┌─ GIVEN RECORDS
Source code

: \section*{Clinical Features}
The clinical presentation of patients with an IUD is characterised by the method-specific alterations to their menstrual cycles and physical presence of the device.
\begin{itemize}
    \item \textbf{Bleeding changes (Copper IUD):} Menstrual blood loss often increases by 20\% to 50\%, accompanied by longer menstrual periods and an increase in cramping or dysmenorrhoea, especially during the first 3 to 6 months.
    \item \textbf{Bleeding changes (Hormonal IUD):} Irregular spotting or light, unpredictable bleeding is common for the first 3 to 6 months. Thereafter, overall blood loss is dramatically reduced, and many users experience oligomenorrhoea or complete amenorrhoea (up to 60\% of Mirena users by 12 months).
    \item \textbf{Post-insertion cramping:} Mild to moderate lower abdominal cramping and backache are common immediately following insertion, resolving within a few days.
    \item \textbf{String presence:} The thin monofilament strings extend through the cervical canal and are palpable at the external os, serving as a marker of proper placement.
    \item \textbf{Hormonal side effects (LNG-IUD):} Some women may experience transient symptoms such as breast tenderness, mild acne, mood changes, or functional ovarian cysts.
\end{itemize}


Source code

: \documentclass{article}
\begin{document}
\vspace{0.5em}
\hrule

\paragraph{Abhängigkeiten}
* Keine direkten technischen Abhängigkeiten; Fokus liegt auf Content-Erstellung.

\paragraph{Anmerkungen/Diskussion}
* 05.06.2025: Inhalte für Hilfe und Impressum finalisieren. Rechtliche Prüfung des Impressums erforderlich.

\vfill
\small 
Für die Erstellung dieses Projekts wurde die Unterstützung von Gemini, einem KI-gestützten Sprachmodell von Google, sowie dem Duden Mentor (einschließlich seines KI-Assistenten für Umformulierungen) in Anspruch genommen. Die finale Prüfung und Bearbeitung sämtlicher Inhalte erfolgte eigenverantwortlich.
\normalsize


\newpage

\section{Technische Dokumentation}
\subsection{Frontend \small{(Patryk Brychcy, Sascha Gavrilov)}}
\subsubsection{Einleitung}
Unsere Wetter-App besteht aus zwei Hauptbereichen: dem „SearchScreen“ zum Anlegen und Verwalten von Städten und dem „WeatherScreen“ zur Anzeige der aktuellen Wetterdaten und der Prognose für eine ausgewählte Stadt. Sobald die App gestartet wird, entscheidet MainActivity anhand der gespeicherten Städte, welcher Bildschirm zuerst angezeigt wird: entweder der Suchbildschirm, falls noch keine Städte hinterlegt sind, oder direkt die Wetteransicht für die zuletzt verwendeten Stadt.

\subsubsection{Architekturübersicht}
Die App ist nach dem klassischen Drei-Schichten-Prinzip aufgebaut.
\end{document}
└─
YOUR OBJECTIVE. Repeat all the entries word for word.

SOLVED EXERCISE.
Source code

: \section*{Clinical Features}
The clinical presentation of patients with an IUD is characterised by the method-specific alterations to their menstrual cycles and physical presence of the device.
\begin{itemize}
    \item \textbf{Bleeding changes (Copper IUD):} Menstrual blood loss often increases by 20\% to 50\%, accompanied by longer menstrual periods and an increase in cramping or dysmenorrhoea, especially during the first 3 to 6 months.
    \item \textbf{Bleeding changes (Hormonal IUD):} Irregular spotting or light, unpredictable bleeding is common for the first 3 to 6 months. Thereafter, overall blood loss is dramatically reduced, and many users experience oligomenorrhoea or complete amenorrhoea (up to 60\% of Mirena users by 12 months).
    \item \textbf{Post-insertion cramping:} Mild to moderate lower abdominal cramping and backache are common immediately following insertion, resolving within a few days.
    \item \textbf{String presence:} The thin monofilament strings extend through the cervical canal and are palpable at the external os, serving as a marker of proper placement.
    \item \textbf{Hormonal side effects (LNG-IUD):} Some women may experience transient symptoms such as breast tenderness, mild acne, mood changes, or functional ovarian cysts.
\end{itemize}


Source code

: \documentclass{article}
\begin{document}
\vspace{0.5em}
\hrule

\paragraph{Abhängigkeiten}
* Keine direkten technischen Abhängigkeiten; Fokus liegt auf Content-Erstellung.

\paragraph{Anmerkungen/Diskussion}
* 05.06.2025: Inhalte für Hilfe und Impressum finalisieren. Rechtliche Prüfung des Impressums erforderlich.

\vfill
\small 
Für die Erstellung dieses Projekts wurde die Unterstützung von Gemini, einem KI-gestützten Sprachmodell von Google, sowie dem Duden Mentor (einschließlich seines KI-Assistenten für Umformulierungen) in Anspruch genommen. Die finale Prüfung und Bearbeitung sämtlicher Inhalte erfolgte eigenverantwortlich.
\normalsize


\newpage

\section{Technische Dokumentation}
\subsection{Frontend \small{(Patryk Brychcy, Sascha Gavrilov)}}
\subsubsection{Einleitung}
Unsere Wetter-App besteht aus zwei Hauptbereichen: dem „SearchScreen“ zum Anlegen und Verwalten von Städten und dem „WeatherScreen“ zur Anzeige der aktuellen Wetterdaten und der Prognose für eine ausgewählte Stadt. Sobald die App gestartet wird, entscheidet MainActivity anhand der gespeicherten Städte, welcher Bildschirm zuerst angezeigt wird: entweder der Suchbildschirm, falls noch keine Städte hinterlegt sind, oder direkt die Wetteransicht für die zuletzt verwendeten Stadt.

\subsubsection{Architekturübersicht}
Die App ist nach dem klassischen Drei-Schichten-Prinzip aufgebaut.
\end{document}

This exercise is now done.